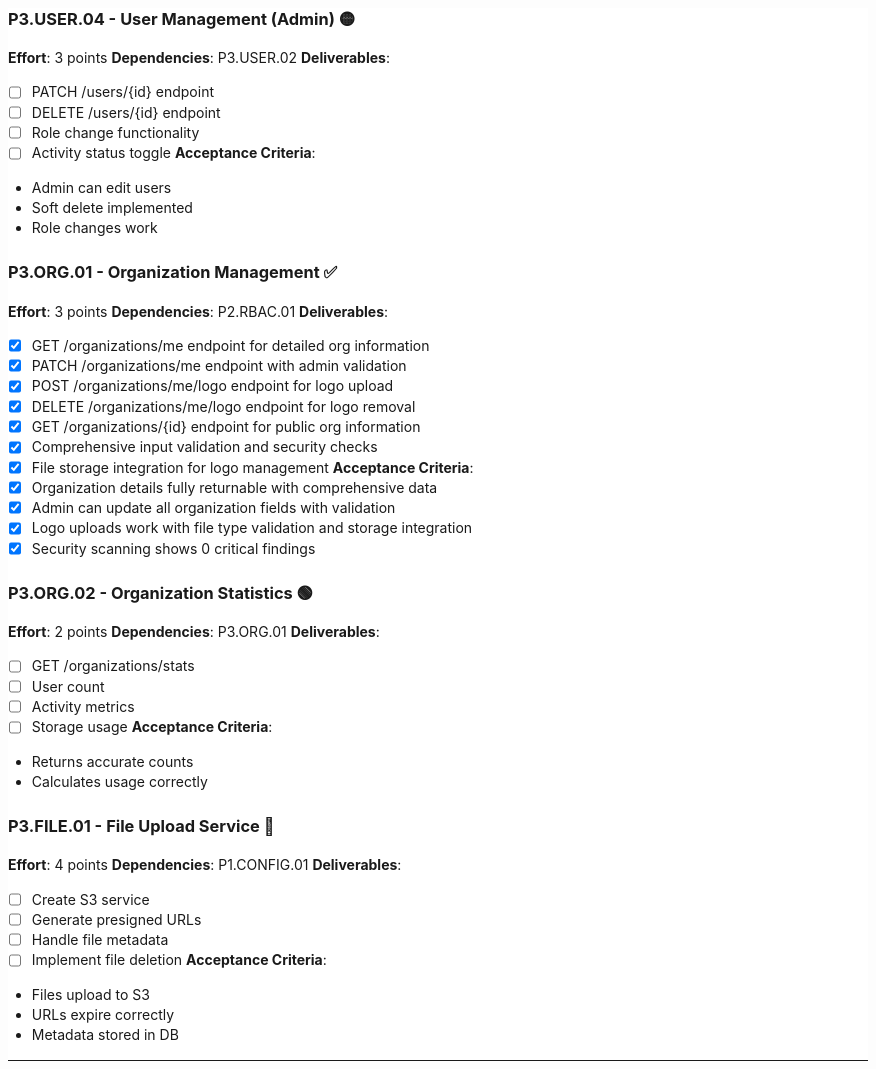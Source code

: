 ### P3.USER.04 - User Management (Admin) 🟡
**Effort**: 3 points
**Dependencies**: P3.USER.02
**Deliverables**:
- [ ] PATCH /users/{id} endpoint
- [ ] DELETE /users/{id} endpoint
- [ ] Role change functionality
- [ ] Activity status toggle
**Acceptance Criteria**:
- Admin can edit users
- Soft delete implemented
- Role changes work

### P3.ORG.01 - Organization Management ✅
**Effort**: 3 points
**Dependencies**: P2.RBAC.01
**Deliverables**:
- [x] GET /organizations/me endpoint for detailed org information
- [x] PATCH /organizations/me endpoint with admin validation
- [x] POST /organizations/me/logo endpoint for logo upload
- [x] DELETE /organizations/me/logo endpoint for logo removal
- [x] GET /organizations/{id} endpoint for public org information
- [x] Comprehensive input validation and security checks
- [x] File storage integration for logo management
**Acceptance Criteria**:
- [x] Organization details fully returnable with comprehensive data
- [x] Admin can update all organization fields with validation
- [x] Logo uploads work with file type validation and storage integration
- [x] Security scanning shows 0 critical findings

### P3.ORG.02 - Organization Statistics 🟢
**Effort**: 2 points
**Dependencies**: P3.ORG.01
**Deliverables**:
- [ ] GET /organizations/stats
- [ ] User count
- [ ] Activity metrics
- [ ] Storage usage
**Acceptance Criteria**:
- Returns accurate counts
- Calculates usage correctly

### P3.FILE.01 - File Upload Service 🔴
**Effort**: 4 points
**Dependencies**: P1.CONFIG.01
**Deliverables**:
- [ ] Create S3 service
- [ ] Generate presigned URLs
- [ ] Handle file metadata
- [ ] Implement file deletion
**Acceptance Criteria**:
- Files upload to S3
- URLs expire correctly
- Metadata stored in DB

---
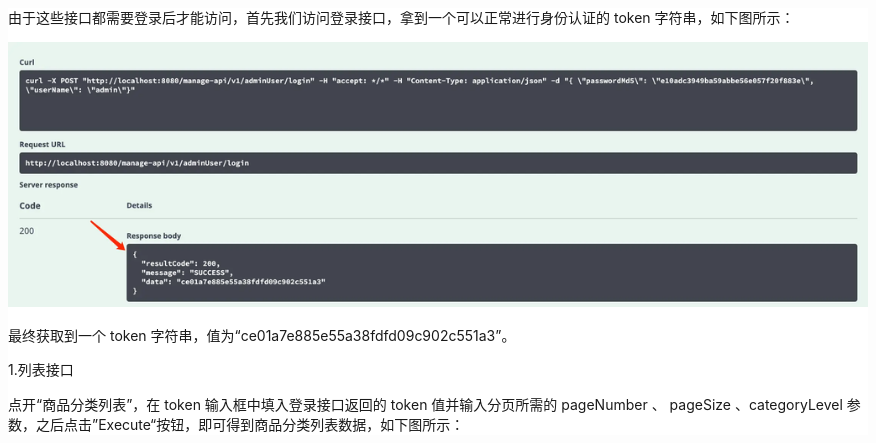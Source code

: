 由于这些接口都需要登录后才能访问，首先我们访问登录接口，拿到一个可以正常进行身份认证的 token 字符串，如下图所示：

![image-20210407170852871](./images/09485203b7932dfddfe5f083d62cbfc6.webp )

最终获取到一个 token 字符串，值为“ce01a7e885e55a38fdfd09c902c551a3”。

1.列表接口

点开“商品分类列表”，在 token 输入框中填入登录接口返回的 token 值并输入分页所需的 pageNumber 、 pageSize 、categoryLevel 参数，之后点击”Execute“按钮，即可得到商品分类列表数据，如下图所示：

What you should do ▸ Show every line from the listing that contains "correctly".

Answer space ▸
- Calculates usage correctly
- URLs expire correctly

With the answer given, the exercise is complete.